▶ _What is needed_:
Search the entries below for "행정안전부". Report each line where it occurs.

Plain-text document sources
Content starts

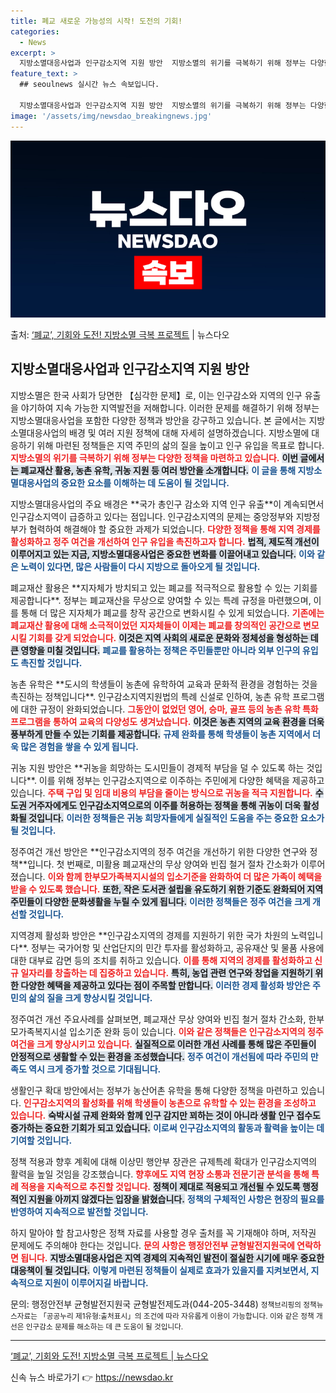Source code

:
 ```yaml
---
title: 폐교 새로운 가능성의 시작! 도전의 기회!
categories:
  - News
excerpt: >
  지방소멸대응사업과 인구감소지역 지원 방안  지방소멸의 위기를 극복하기 위해 정부는 다양한 정책과 규제를 마련…
feature_text: >
  ## seoulnews 실시간 뉴스 속보입니다.

  지방소멸대응사업과 인구감소지역 지원 방안  지방소멸의 위기를 극복하기 위해 정부는 다양한 정책과 규제를 마련…
image: '/assets/img/newsdao_breakingnews.jpg'
---
```


![뉴스다오 속보](/assets/img/newsdao_breakingnews.jpg)

<p>출처: <a href="https://newsdao.kr/4909" rel="dofollow">‘폐교’, 기회와 도전! 지방소멸 극복 프로젝트</a> | 뉴스다오</p>

<h2 data-ke-size="size26">지방소멸대응사업과 인구감소지역 지원 방안</h2>

<p data-ke-size="size16"></p>  
지방소멸은 한국 사회가 당면한 【심각한 문제】로, 이는 인구감소와 지역의 인구 유출을 야기하여 지속 가능한 지역발전을 저해합니다. 이러한 문제를 해결하기 위해 정부는 지방소멸대응사업을 포함한 다양한 정책과 방안을 강구하고 있습니다. 본 글에서는 지방소멸대응사업의 배경 및 여러 지원 정책에 대해 자세히 설명하겠습니다. 지방소멸에 대응하기 위해 마련된 정책들은 지역 주민의 삶의 질을 높이고 인구 유입을 목표로 합니다. <b><span style="color: #ee2323;">지방소멸의 위기를 극복하기 위해 정부는 다양한 정책을 마련하고 있습니다.</span></b> <b><span style="background-color: #21538527;">이번 글에서는 폐교재산 활용, 농촌 유학, 귀농 지원 등 여러 방안을 소개합니다.</span></b> <b><span style="color: #1a5490;">이 글을 통해 지방소멸대응사업의 중요한 요소를 이해하는 데 도움이 될 것입니다.</span></b>

<p data-ke-size="size16"></p>  
지방소멸대응사업의 주요 배경은 **국가 총인구 감소와 지역 인구 유출**이 계속되면서 인구감소지역이 급증하고 있다는 점입니다. 인구감소지역의 문제는 중앙정부와 지방정부가 협력하여 해결해야 할 중요한 과제가 되었습니다. <b><span style="color: #ee2323;">다양한 정책을 통해 지역 경제를 활성화하고 정주 여건을 개선하여 인구 유입을 촉진하고자 합니다.</span></b> <b><span style="background-color: #21538527;">법적, 제도적 개선이 이루어지고 있는 지금, 지방소멸대응사업은 중요한 변화를 이끌어내고 있습니다.</span></b> <b><span style="color: #1a5490;">이와 같은 노력이 있다면, 많은 사람들이 다시 지방으로 돌아오게 될 것입니다.</span></b>

<p data-ke-size="size16"></p>  
폐교재산 활용은 **지자체가 방치되고 있는 폐교를 적극적으로 활용할 수 있는 기회를 제공합니다**. 정부는 폐교재산을 무상으로 양여할 수 있는 특례 규정을 마련했으며, 이를 통해 더 많은 지자체가 폐교를 창작 공간으로 변화시킬 수 있게 되었습니다. <b><span style="color: #ee2323;">기존에는 폐교재산 활용에 대해 소극적이었던 지자체들이 이제는 폐교를 창의적인 공간으로 변모시킬 기회를 갖게 되었습니다.</span></b> <b><span style="background-color: #21538527;">이것은 지역 사회의 새로운 문화와 정체성을 형성하는 데 큰 영향을 미칠 것입니다.</span></b> <b><span style="color: #1a5490;">폐교를 활용하는 정책은 주민들뿐만 아니라 외부 인구의 유입도 촉진할 것입니다.</span></b>

<p data-ke-size="size16"></p>  
농촌 유학은 **도시의 학생들이 농촌에 유학하여 교육과 문화적 환경을 경험하는 것을 촉진하는 정책입니다**. 인구감소지역지원법의 특례 신설로 인하여, 농촌 유학 프로그램에 대한 규정이 완화되었습니다. <b><span style="color: #ee2323;">그동안이 없었던 영어, 승마, 골프 등의 농촌 유학 특화 프로그램을 통하여 교육의 다양성도 생겨났습니다.</span></b> <b><span style="background-color: #21538527;">이것은 농촌 지역의 교육 환경을 더욱 풍부하게 만들 수 있는 기회를 제공합니다.</span></b> <b><span style="color: #1a5490;">규제 완화를 통해 학생들이 농촌 지역에서 더욱 많은 경험을 쌓을 수 있게 됩니다.</span></b>

<p data-ke-size="size16"></p>  
귀농 지원 방안은 **귀농을 희망하는 도시민들이 경제적 부담을 덜 수 있도록 하는 것입니다**. 이를 위해 정부는 인구감소지역으로 이주하는 주민에게 다양한 혜택을 제공하고 있습니다. <b><span style="color: #ee2323;">주택 구입 및 임대 비용의 부담을 줄이는 방식으로 귀농을 적극 지원합니다.</span></b> <b><span style="background-color: #21538527;">수도권 거주자에게도 인구감소지역으로의 이주를 허용하는 정책을 통해 귀농이 더욱 활성화될 것입니다.</span></b> <b><span style="color: #1a5490;">이러한 정책들은 귀농 희망자들에게 실질적인 도움을 주는 중요한 요소가 될 것입니다.</span></b>

<p data-ke-size="size16"></p>  
정주여건 개선 방안은 **인구감소지역의 정주 여건을 개선하기 위한 다양한 연구와 정책**입니다. 첫 번째로, 미활용 폐교재산의 무상 양여와 빈집 철거 절차 간소화가 이루어졌습니다. <b><span style="color: #ee2323;">이와 함께 한부모가족복지시설의 입소기준을 완화하여 더 많은 가족이 혜택을 받을 수 있도록 했습니다.</span></b> <b><span style="background-color: #21538527;">또한, 작은 도서관 설립을 유도하기 위한 기준도 완화되어 지역 주민들이 다양한 문화생활을 누릴 수 있게 됩니다.</span></b> <b><span style="color: #1a5490;">이러한 정책들은 정주 여건을 크게 개선할 것입니다.</span></b>

<p data-ke-size="size16"></p>  
지역경제 활성화 방안은 **인구감소지역의 경제를 지원하기 위한 국가 차원의 노력입니다**. 정부는 국가어항 및 산업단지의 민간 투자를 활성화하고, 공유재산 및 물품 사용에 대한 대부료 감면 등의 조치를 취하고 있습니다. <b><span style="color: #ee2323;">이를 통해 지역의 경제를 활성화하고 신규 일자리를 창출하는 데 집중하고 있습니다.</span></b> <b><span style="background-color: #21538527;">특히, 농업 관련 연구와 창업을 지원하기 위한 다양한 혜택을 제공하고 있다는 점이 주목할 만합니다.</span></b> <b><span style="color: #1a5490;">이러한 경제 활성화 방안은 주민의 삶의 질을 크게 향상시킬 것입니다.</span></b>

<p data-ke-size="size16"></p>  
정주여건 개선 주요사례를 살펴보면, 폐교재산 무상 양여와 빈집 철거 절차 간소화, 한부모가족복지시설 입소기준 완화 등이 있습니다. <b><span style="color: #ee2323;">이와 같은 정책들은 인구감소지역의 정주 여건을 크게 향상시키고 있습니다.</span></b> <b><span style="background-color: #21538527;">실질적으로 이러한 개선 사례를 통해 많은 주민들이 안정적으로 생활할 수 있는 환경을 조성했습니다.</span></b> <b><span style="color: #1a5490;">정주 여건이 개선됨에 따라 주민의 만족도 역시 크게 증가할 것으로 기대됩니다.</span></b>

<p data-ke-size="size16"></p>  
생활인구 확대 방안에서는 정부가 농산어촌 유학을 통해 다양한 정책을 마련하고 있습니다. <b><span style="color: #ee2323;">인구감소지역의 활성화를 위해 학생들이 농촌으로 유학할 수 있는 환경을 조성하고 있습니다.</span></b> <b><span style="background-color: #21538527;">숙박시설 규제 완화와 함께 인구 감지만 꾀하는 것이 아니라 생활 인구 접수도 증가하는 중요한 기회가 되고 있습니다.</span></b> <b><span style="color: #1a5490;">이로써 인구감소지역의 활동과 활력을 높이는 데 기여할 것입니다.</span></b>

<p data-ke-size="size16"></p>  
정책 적용과 향후 계획에 대해 이상민 행안부 장관은 규제특례 확대가 인구감소지역의 활력을 높일 것임을 강조했습니다. <b><span style="color: #ee2323;">향후에도 지역 현장 소통과 전문기관 분석을 통해 특례 적용을 지속적으로 추진할 것입니다.</span></b> <b><span style="background-color: #21538527;">정책이 제대로 적용되고 개선될 수 있도록 행정적인 지원을 아끼지 않겠다는 입장을 밝혔습니다.</span></b> <b><span style="color: #1a5490;">정책의 구체적인 사항은 현장의 필요를 반영하여 지속적으로 발전할 것입니다.</span></b>

<p data-ke-size="size16"></p>  
하지 말아야 할 참고사항은 정책 자료를 사용할 경우 출처를 꼭 기재해야 하며, 저작권 문제에도 주의해야 한다는 것입니다. <b><span style="color: #ee2323;">문의 사항은 행정안전부 균형발전지원국에 연락하면 됩니다.</span></b> <b><span style="background-color: #21538527;">지방소멸대응사업은 지역 경제의 지속적인 발전이 절실한 시기에 매우 중요한 대응책이 될 것입니다.</span></b> <b><span style="color: #1a5490;">이렇게 마련된 정책들이 실제로 효과가 있을지를 지켜보면서, 지속적으로 지원이 이루어지길 바랍니다.</span></b>

<p data-ke-size="size16"></p>  
<article>문의: 행정안전부 균형발전지원국 균형발전제도과(044-205-3448)  
<small>정책브리핑의 정책뉴스자료는 「공공누리 제1유형:출처표시」의 조건에 따라 자유롭게 이용이 가능합니다. 이와 같은 정책 개선은 인구감소 문제를 해소하는 데 큰 도움이 될 것입니다.</small></article>  
<hr>  
<article><a href="https://newsdao.kr/4909">‘폐교’, 기회와 도전! 지방소멸 극복 프로젝트 | 뉴스다오</a></article>   

신속 뉴스 바로가기 👉 <a href="https://newsdao.kr" rel="dofollow">https://newsdao.kr</a>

Content ends

▶ _Written solution_:
하지 말아야 할 참고사항은 정책 자료를 사용할 경우 출처를 꼭 기재해야 하며, 저작권 문제에도 주의해야 한다는 것입니다. <b><span style="color: #ee2323;">문의 사항은 행정안전부 균형발전지원국에 연락하면 됩니다.</span></b> <b><span style="background-color: #21538527;">지방소멸대응사업은 지역 경제의 지속적인 발전이 절실한 시기에 매우 중요한 대응책이 될 것입니다.</span></b> <b><span style="color: #1a5490;">이렇게 마련된 정책들이 실제로 효과가 있을지를 지켜보면서, 지속적으로 지원이 이루어지길 바랍니다.</span></b>
<article>문의: 행정안전부 균형발전지원국 균형발전제도과(044-205-3448)  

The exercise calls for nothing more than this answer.